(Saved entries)
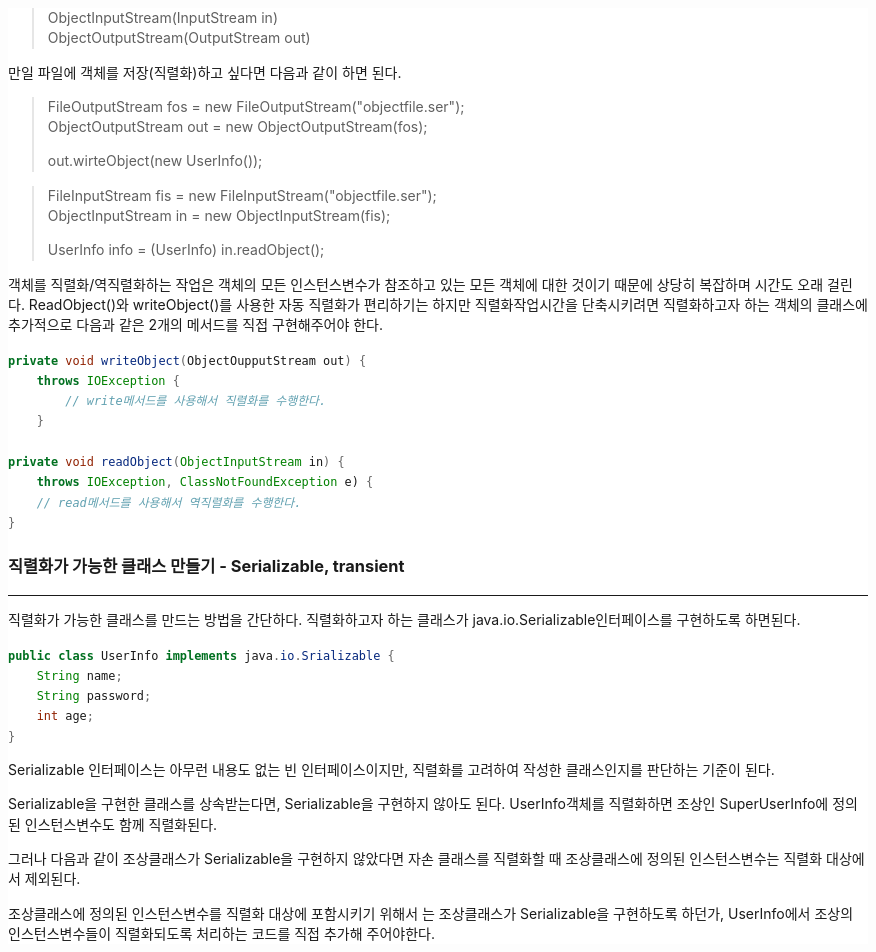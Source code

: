 > ObjectInputStream(InputStream in)  
> ObjectOutputStream(OutputStream out)  

  

만일 파일에 객체를 저장(직렬화)하고 싶다면 다음과 같이 하면 된다.

> FileOutputStream fos = new FileOutputStream("objectfile.ser");  
> ObjectOutputStream out = new ObjectOutputStream(fos);  
>   
> out.wirteObject(new UserInfo());  

> FileInputStream fis = new FileInputStream("objectfile.ser");  
> ObjectInputStream in = new ObjectInputStream(fis);  
>   
> UserInfo info = (UserInfo) in.readObject();  

  

객체를 직렬화/역직렬화하는 작업은 객체의 모든 인스턴스변수가 참조하고 있는 모든 객체에 대한 것이기 때문에 상당히 복잡하며 시간도 오래 걸린다. ReadObject()와 writeObject()를 사용한 자동 직렬화가 편리하기는 하지만 직렬화작업시간을 단축시키려면 직렬화하고자 하는 객체의 클래스에 추가적으로 다음과 같은 2개의 메서드를 직접 구현해주어야 한다.

```Java
private void writeObject(ObjectOupputStream out) {
	throws IOException {
		// write메서드를 사용해서 직렬화를 수행한다.
	}

private void readObject(ObjectInputStream in) {
	throws IOException, ClassNotFoundException e) {
	// read메서드를 사용해서 역직렬화를 수행한다.
}
```

  

### 직렬화가 가능한 클래스 만들기 - Serializable, transient

---

직렬화가 가능한 클래스를 만드는 방법을 간단하다. 직렬화하고자 하는 클래스가 java.io.Serializable인터페이스를 구현하도록 하면된다.

```Java
public class UserInfo implements java.io.Srializable {
	String name;
	String password;
	int age;
}
```

Serializable 인터페이스는 아무런 내용도 없는 빈 인터페이스이지만, 직렬화를 고려하여 작성한 클래스인지를 판단하는 기준이 된다.

Serializable을 구현한 클래스를 상속받는다면, Serializable을 구현하지 않아도 된다. UserInfo객체를 직렬화하면 조상인 SuperUserInfo에 정의된 인스턴스변수도 함께 직렬화된다.

그러나 다음과 같이 조상클래스가 Serializable을 구현하지 않았다면 자손 클래스를 직렬화할 때 조상클래스에 정의된 인스턴스변수는 직렬화 대상에서 제외된다.

조상클래스에 정의된 인스턴스변수를 직렬화 대상에 포함시키기 위해서 는 조상클래스가 Serializable을 구현하도록 하던가, UserInfo에서 조상의 인스턴스변수들이 직렬화되도록 처리하는 코드를 직접 추가해 주어야한다.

[Required work] Copy every record above exactly, leaving out any pictures.

[Your solution]
Source code

: > ObjectInputStream(InputStream in)  
> ObjectOutputStream(OutputStream out)  

  

만일 파일에 객체를 저장(직렬화)하고 싶다면 다음과 같이 하면 된다.

> FileOutputStream fos = new FileOutputStream("objectfile.ser");  
> ObjectOutputStream out = new ObjectOutputStream(fos);  
>   
> out.wirteObject(new UserInfo());  

> FileInputStream fis = new FileInputStream("objectfile.ser");  
> ObjectInputStream in = new ObjectInputStream(fis);  
>   
> UserInfo info = (UserInfo) in.readObject();  

  

객체를 직렬화/역직렬화하는 작업은 객체의 모든 인스턴스변수가 참조하고 있는 모든 객체에 대한 것이기 때문에 상당히 복잡하며 시간도 오래 걸린다. ReadObject()와 writeObject()를 사용한 자동 직렬화가 편리하기는 하지만 직렬화작업시간을 단축시키려면 직렬화하고자 하는 객체의 클래스에 추가적으로 다음과 같은 2개의 메서드를 직접 구현해주어야 한다.

```Java
private void writeObject(ObjectOupputStream out) {
	throws IOException {
		// write메서드를 사용해서 직렬화를 수행한다.
	}

private void readObject(ObjectInputStream in) {
	throws IOException, ClassNotFoundException e) {
	// read메서드를 사용해서 역직렬화를 수행한다.
}
```

  

### 직렬화가 가능한 클래스 만들기 - Serializable, transient

---

직렬화가 가능한 클래스를 만드는 방법을 간단하다. 직렬화하고자 하는 클래스가 java.io.Serializable인터페이스를 구현하도록 하면된다.

```Java
public class UserInfo implements java.io.Srializable {
	String name;
	String password;
	int age;
}
```

Serializable 인터페이스는 아무런 내용도 없는 빈 인터페이스이지만, 직렬화를 고려하여 작성한 클래스인지를 판단하는 기준이 된다.

Serializable을 구현한 클래스를 상속받는다면, Serializable을 구현하지 않아도 된다. UserInfo객체를 직렬화하면 조상인 SuperUserInfo에 정의된 인스턴스변수도 함께 직렬화된다.

그러나 다음과 같이 조상클래스가 Serializable을 구현하지 않았다면 자손 클래스를 직렬화할 때 조상클래스에 정의된 인스턴스변수는 직렬화 대상에서 제외된다.

조상클래스에 정의된 인스턴스변수를 직렬화 대상에 포함시키기 위해서 는 조상클래스가 Serializable을 구현하도록 하던가, UserInfo에서 조상의 인스턴스변수들이 직렬화되도록 처리하는 코드를 직접 추가해 주어야한다.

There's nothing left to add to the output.